◆ **DATA EXCERPTS**:
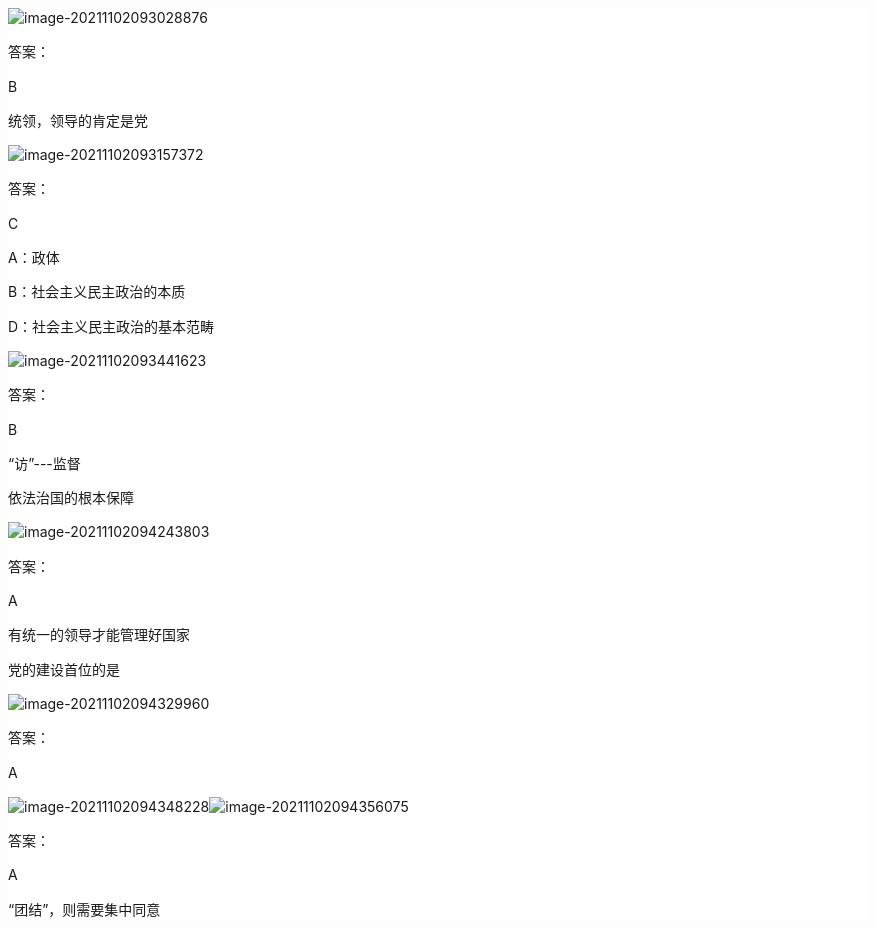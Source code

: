 
![image-20211102093028876](https://picgo-freejim.oss-cn-beijing.aliyuncs.com/to_upload/image-20211102093028876.png)

答案：

B

统领，领导的肯定是党



![image-20211102093157372](https://picgo-freejim.oss-cn-beijing.aliyuncs.com/to_upload/image-20211102093157372.png)

答案：

C

A：政体

B：社会主义民主政治的本质

D：社会主义民主政治的基本范畴



![image-20211102093441623](https://picgo-freejim.oss-cn-beijing.aliyuncs.com/to_upload/image-20211102093441623.png)

答案：

B

“访”---监督



依法治国的根本保障

![image-20211102094243803](https://picgo-freejim.oss-cn-beijing.aliyuncs.com/to_upload/image-20211102094243803.png)

答案：

A

有统一的领导才能管理好国家



党的建设首位的是

![image-20211102094329960](https://picgo-freejim.oss-cn-beijing.aliyuncs.com/to_upload/image-20211102094329960.png)

答案：

A

![image-20211102094348228](https://picgo-freejim.oss-cn-beijing.aliyuncs.com/to_upload/image-20211102094348228.png)![image-20211102094356075](https://picgo-freejim.oss-cn-beijing.aliyuncs.com/to_upload/image-20211102094356075.png)

答案：

A

“团结”，则需要集中同意

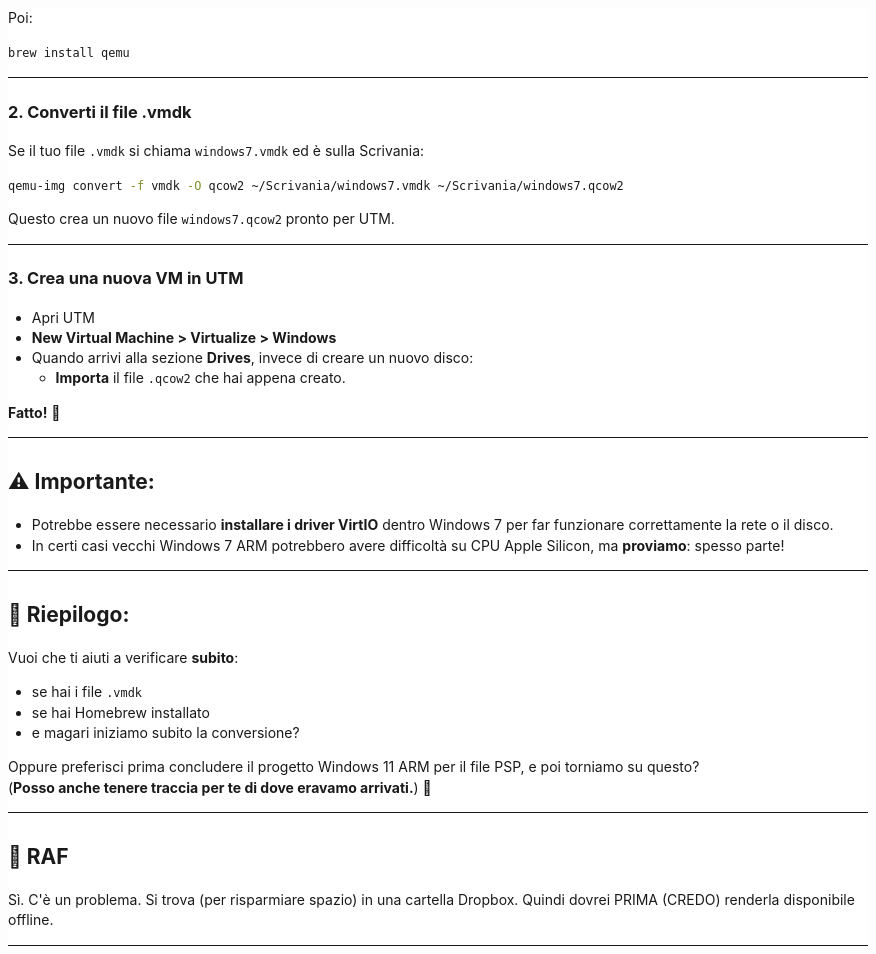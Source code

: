 Poi:
```bash
brew install qemu
```

---

### 2. Converti il file .vmdk

Se il tuo file `.vmdk` si chiama `windows7.vmdk` ed è sulla Scrivania:

```bash
qemu-img convert -f vmdk -O qcow2 ~/Scrivania/windows7.vmdk ~/Scrivania/windows7.qcow2
```

Questo crea un nuovo file `windows7.qcow2` pronto per UTM.

---

### 3. Crea una nuova VM in UTM

- Apri UTM
- **New Virtual Machine > Virtualize > Windows**
- Quando arrivi alla sezione **Drives**, invece di creare un nuovo disco:
  - **Importa** il file `.qcow2` che hai appena creato.

**Fatto!** 🎉

---

## ⚠️ Importante:
- Potrebbe essere necessario **installare i driver VirtIO** dentro Windows 7 per far funzionare correttamente la rete o il disco.
- In certi casi vecchi Windows 7 ARM potrebbero avere difficoltà su CPU Apple Silicon, ma **proviamo**: spesso parte!

---

## 🚦 Riepilogo:
Vuoi che ti aiuti a verificare **subito**:
- se hai i file `.vmdk`
- se hai Homebrew installato
- e magari iniziamo subito la conversione?

Oppure preferisci prima concludere il progetto Windows 11 ARM per il file PSP, e poi torniamo su questo?  
(**Posso anche tenere traccia per te di dove eravamo arrivati.**) 🚀

---

## 👤 **RAF**

Sì. C'è un problema. Si trova (per risparmiare spazio) in una cartella Dropbox. Quindi dovrei PRIMA (CREDO) renderla disponibile offline.

---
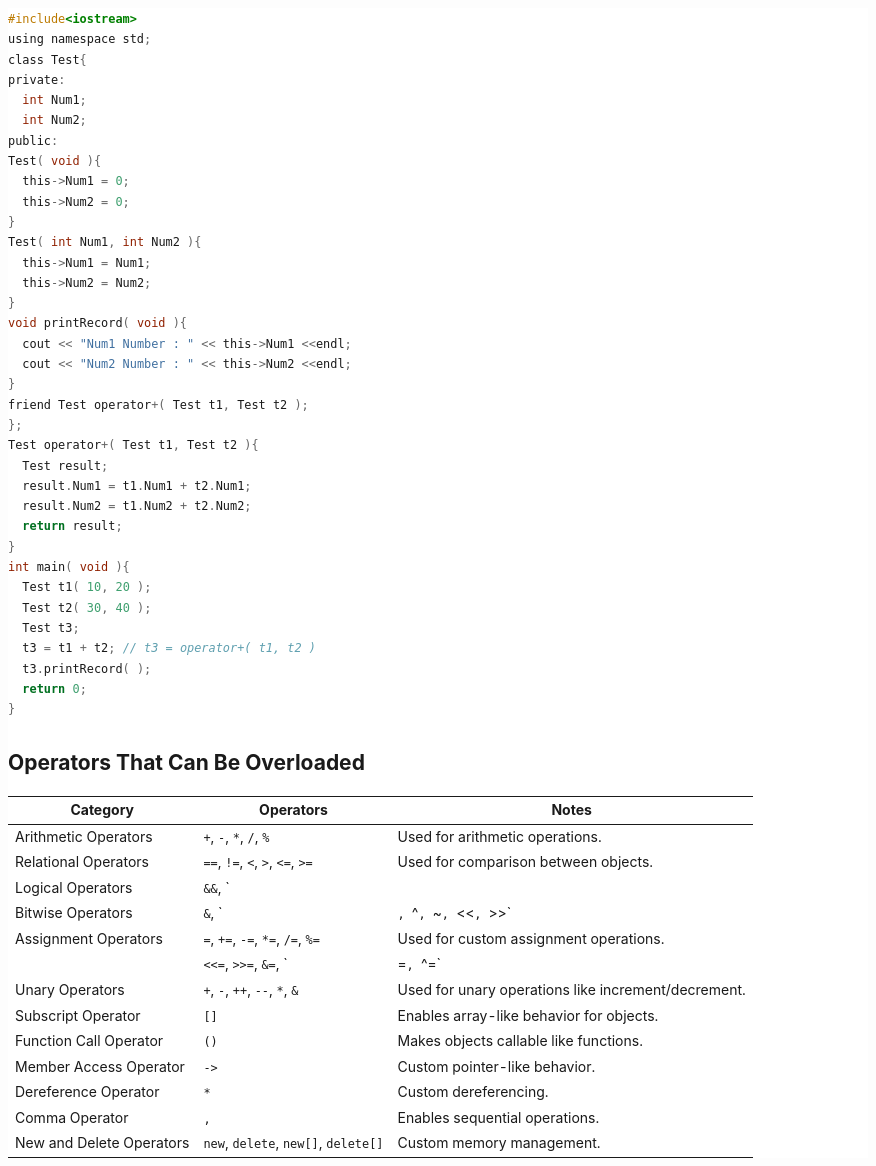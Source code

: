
 ```c
#include<iostream>
using namespace std;
class Test{
private:
  int Num1;
  int Num2;
public:
Test( void ){
  this->Num1 = 0;
  this->Num2 = 0;
}
Test( int Num1, int Num2 ){
  this->Num1 = Num1;
  this->Num2 = Num2;
}
void printRecord( void ){
  cout << "Num1 Number : " << this->Num1 <<endl;
  cout << "Num2 Number : " << this->Num2 <<endl;
}
friend Test operator+( Test t1, Test t2 );
};
Test operator+( Test t1, Test t2 ){
  Test result;
  result.Num1 = t1.Num1 + t2.Num1;
  result.Num2 = t1.Num2 + t2.Num2;
  return result;
}
int main( void ){
  Test t1( 10, 20 );
  Test t2( 30, 40 );
  Test t3;
  t3 = t1 + t2; // t3 = operator+( t1, t2 )
  t3.printRecord( );
  return 0;
}
```

## Operators That Can Be Overloaded

| **Category**             | **Operators**                             | **Notes**                                       |
|--------------------------|-------------------------------------------|------------------------------------------------|
| Arithmetic Operators      | `+`, `-`, `*`, `/`, `%`                  | Used for arithmetic operations.                |
| Relational Operators      | `==`, `!=`, `<`, `>`, `<=`, `>=`         | Used for comparison between objects.           |
| Logical Operators         | `&&`, `||`, `!`                          | Used for custom boolean logic.                 |
| Bitwise Operators         | `&`, `|`, `^`, `~`, `<<`, `>>`           | Used for bitwise manipulation.                 |
| Assignment Operators      | `=`, `+=`, `-=`, `*=`, `/=`, `%=`        | Used for custom assignment operations.         |
|                          | `<<=`, `>>=`, `&=`, `|=`, `^=`            | Compound assignment operators.                 |
| Unary Operators           | `+`, `-`, `++`, `--`, `*`, `&`           | Used for unary operations like increment/decrement. |
| Subscript Operator        | `[]`                                     | Enables array-like behavior for objects.       |
| Function Call Operator    | `()`                                     | Makes objects callable like functions.         |
| Member Access Operator    | `->`                                     | Custom pointer-like behavior.                  |
| Dereference Operator      | `*`                                      | Custom dereferencing.                          |
| Comma Operator            | `,`                                      | Enables sequential operations.                 |
| New and Delete Operators  | `new`, `delete`, `new[]`, `delete[]`     | Custom memory management.                      |
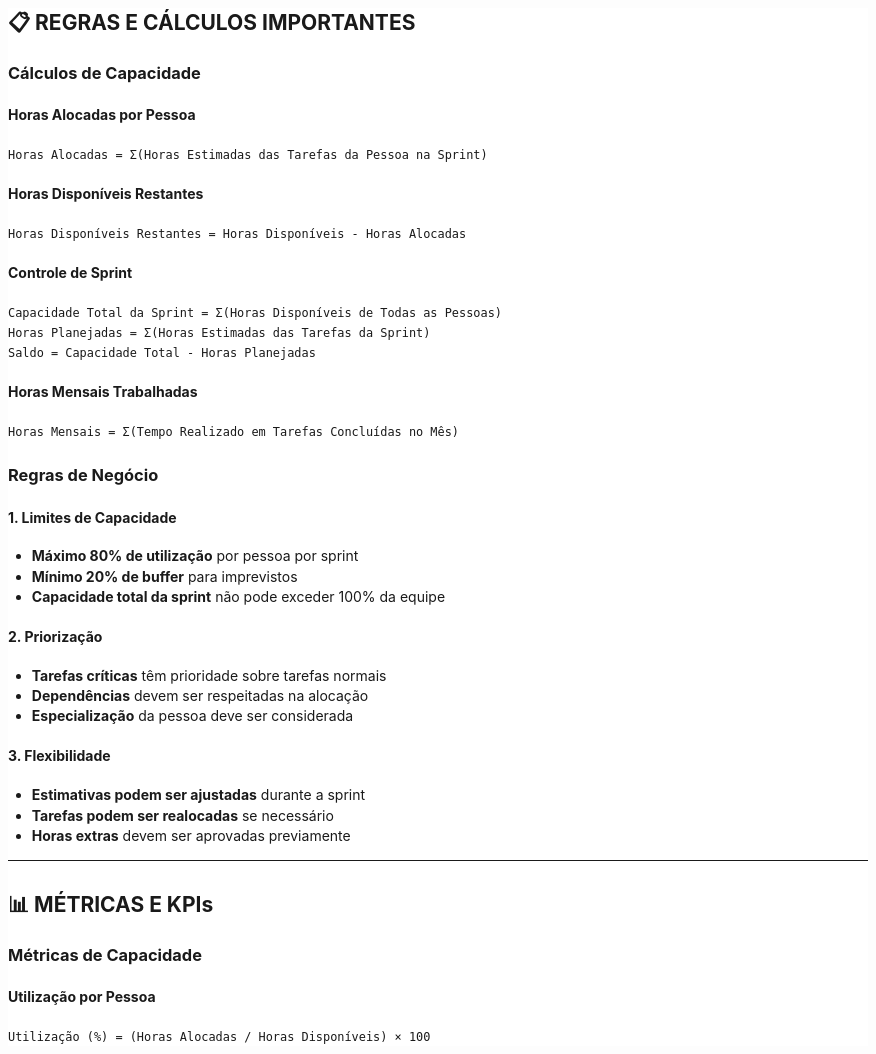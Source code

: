 
## 📋 **REGRAS E CÁLCULOS IMPORTANTES**

### **Cálculos de Capacidade**

#### **Horas Alocadas por Pessoa**
```
Horas Alocadas = Σ(Horas Estimadas das Tarefas da Pessoa na Sprint)
```

#### **Horas Disponíveis Restantes**
```
Horas Disponíveis Restantes = Horas Disponíveis - Horas Alocadas
```

#### **Controle de Sprint**
```
Capacidade Total da Sprint = Σ(Horas Disponíveis de Todas as Pessoas)
Horas Planejadas = Σ(Horas Estimadas das Tarefas da Sprint)
Saldo = Capacidade Total - Horas Planejadas
```

#### **Horas Mensais Trabalhadas**
```
Horas Mensais = Σ(Tempo Realizado em Tarefas Concluídas no Mês)
```

### **Regras de Negócio**

#### **1. Limites de Capacidade**
- **Máximo 80% de utilização** por pessoa por sprint
- **Mínimo 20% de buffer** para imprevistos
- **Capacidade total da sprint** não pode exceder 100% da equipe

#### **2. Priorização**
- **Tarefas críticas** têm prioridade sobre tarefas normais
- **Dependências** devem ser respeitadas na alocação
- **Especialização** da pessoa deve ser considerada

#### **3. Flexibilidade**
- **Estimativas podem ser ajustadas** durante a sprint
- **Tarefas podem ser realocadas** se necessário
- **Horas extras** devem ser aprovadas previamente

---

## 📊 **MÉTRICAS E KPIs**

### **Métricas de Capacidade**

#### **Utilização por Pessoa**
```
Utilização (%) = (Horas Alocadas / Horas Disponíveis) × 100
```
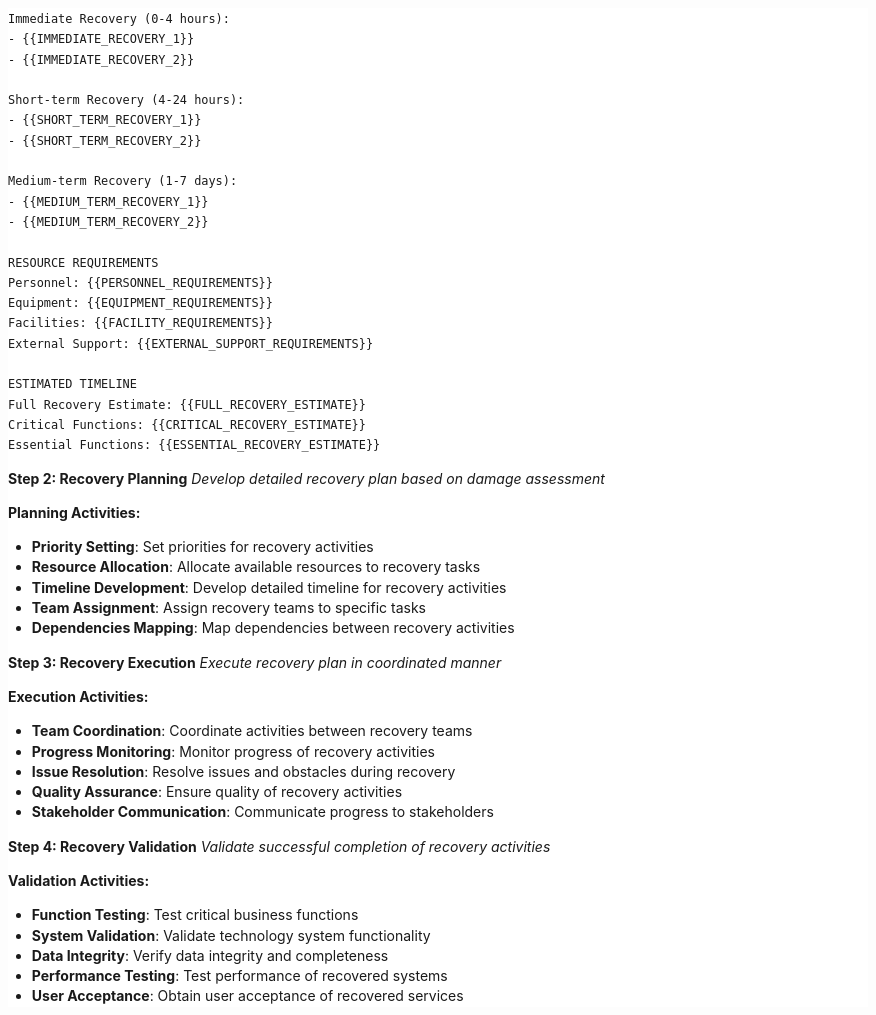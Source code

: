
 ```
Immediate Recovery (0-4 hours):
- {{IMMEDIATE_RECOVERY_1}}
- {{IMMEDIATE_RECOVERY_2}}

Short-term Recovery (4-24 hours):
- {{SHORT_TERM_RECOVERY_1}}
- {{SHORT_TERM_RECOVERY_2}}

Medium-term Recovery (1-7 days):
- {{MEDIUM_TERM_RECOVERY_1}}
- {{MEDIUM_TERM_RECOVERY_2}}

RESOURCE REQUIREMENTS
Personnel: {{PERSONNEL_REQUIREMENTS}}
Equipment: {{EQUIPMENT_REQUIREMENTS}}
Facilities: {{FACILITY_REQUIREMENTS}}
External Support: {{EXTERNAL_SUPPORT_REQUIREMENTS}}

ESTIMATED TIMELINE
Full Recovery Estimate: {{FULL_RECOVERY_ESTIMATE}}
Critical Functions: {{CRITICAL_RECOVERY_ESTIMATE}}
Essential Functions: {{ESSENTIAL_RECOVERY_ESTIMATE}}
```

**Step 2: Recovery Planning**
*Develop detailed recovery plan based on damage assessment*

**Planning Activities:**
- **Priority Setting**: Set priorities for recovery activities
- **Resource Allocation**: Allocate available resources to recovery tasks
- **Timeline Development**: Develop detailed timeline for recovery activities
- **Team Assignment**: Assign recovery teams to specific tasks
- **Dependencies Mapping**: Map dependencies between recovery activities

**Step 3: Recovery Execution**
*Execute recovery plan in coordinated manner*

**Execution Activities:**
- **Team Coordination**: Coordinate activities between recovery teams
- **Progress Monitoring**: Monitor progress of recovery activities
- **Issue Resolution**: Resolve issues and obstacles during recovery
- **Quality Assurance**: Ensure quality of recovery activities
- **Stakeholder Communication**: Communicate progress to stakeholders

**Step 4: Recovery Validation**
*Validate successful completion of recovery activities*

**Validation Activities:**
- **Function Testing**: Test critical business functions
- **System Validation**: Validate technology system functionality
- **Data Integrity**: Verify data integrity and completeness
- **Performance Testing**: Test performance of recovered systems
- **User Acceptance**: Obtain user acceptance of recovered services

◆ **YOUR ASSIGNMENT**:
Every line above that contains "Validation" counts once. Give the number of those lines and nothing more.

◆ **RESPONSE**:
3